But before anyone gets too giddy, let’s remember Brandon Claussen and Tyler Clippard had their lone shining moments for the Yankees in Subway Series games. And let’s remember that Rasner and Giese had their journeyman to The Man phase for the Yanks already this year. Might they again? Maybe. Their rudimentary stuff and track records, though, suggest it is midnight for Cinderella.

And let’s remember that the more you trust Ponson, the more he will let you down. The Rangers were the latest team to learn that, just prior to releasing him for unbecoming behavior despite a 4-1 record.

His season record is now 5-1, 1-0 as a Yank, because Ponson escaped bases-loaded, no outs in the second and bases loaded, one out in the third. He retired the final eight men he faced. His sinker was superb and he did not record an outfield out. He badly outpitched Pedro Martinez, whose ERA climbed to 7.12 in six starts. If the Yanks are having difficulties with no-names, the Mets are not quite comfortable with their rotation brand names.

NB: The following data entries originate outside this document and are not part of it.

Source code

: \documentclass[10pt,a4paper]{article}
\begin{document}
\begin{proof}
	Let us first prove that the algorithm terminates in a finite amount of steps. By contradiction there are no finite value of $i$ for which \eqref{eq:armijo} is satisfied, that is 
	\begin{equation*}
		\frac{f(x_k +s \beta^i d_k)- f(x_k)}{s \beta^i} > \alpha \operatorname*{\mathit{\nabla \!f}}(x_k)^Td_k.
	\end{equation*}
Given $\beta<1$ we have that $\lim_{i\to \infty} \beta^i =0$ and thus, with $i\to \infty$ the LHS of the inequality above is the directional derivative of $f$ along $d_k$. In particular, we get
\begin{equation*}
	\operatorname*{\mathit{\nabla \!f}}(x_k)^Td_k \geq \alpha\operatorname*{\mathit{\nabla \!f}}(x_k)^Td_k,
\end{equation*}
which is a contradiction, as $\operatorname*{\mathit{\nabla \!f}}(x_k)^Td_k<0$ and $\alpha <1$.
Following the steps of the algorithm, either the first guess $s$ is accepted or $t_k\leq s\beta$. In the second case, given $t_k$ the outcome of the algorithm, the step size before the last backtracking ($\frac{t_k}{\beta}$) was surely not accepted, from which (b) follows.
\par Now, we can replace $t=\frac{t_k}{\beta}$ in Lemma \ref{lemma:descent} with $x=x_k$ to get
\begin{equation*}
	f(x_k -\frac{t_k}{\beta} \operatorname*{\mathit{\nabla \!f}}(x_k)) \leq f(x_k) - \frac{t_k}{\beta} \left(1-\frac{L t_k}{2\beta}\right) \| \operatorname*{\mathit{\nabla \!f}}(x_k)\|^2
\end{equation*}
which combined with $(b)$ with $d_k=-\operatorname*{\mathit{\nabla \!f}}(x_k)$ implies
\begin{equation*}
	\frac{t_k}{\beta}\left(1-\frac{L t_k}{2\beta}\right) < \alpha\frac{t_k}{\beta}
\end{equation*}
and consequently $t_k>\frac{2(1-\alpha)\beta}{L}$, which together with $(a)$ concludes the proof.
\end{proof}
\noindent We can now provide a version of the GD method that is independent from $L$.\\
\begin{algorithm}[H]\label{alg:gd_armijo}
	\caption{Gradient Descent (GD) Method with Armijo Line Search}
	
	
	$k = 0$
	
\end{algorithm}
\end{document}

All his pitching IQ and moxie might not be enough for Martinez, who may just have lost too much arm strength. Over the next two days at Shea, the Mets will send their lefty enigmas Johan Santana and Oliver Perez to the mound as Santana seeks the dominance for which he was obtained and Perez hunts competence.

The Mets have this comfort, however: They are one game under .500, yet just two games behind the reeling Phillies in the loss column.

The Yanks, however, are chasing the Red Sox and Rays, two .600-plus teams. And the Yanks are just about to close the soft part of their schedule. The next three teams up are the Rangers (the majors’ highest-scoring squad), followed by Boston and Tampa. That gauntlet threatens to expose much of the Yankee pitching.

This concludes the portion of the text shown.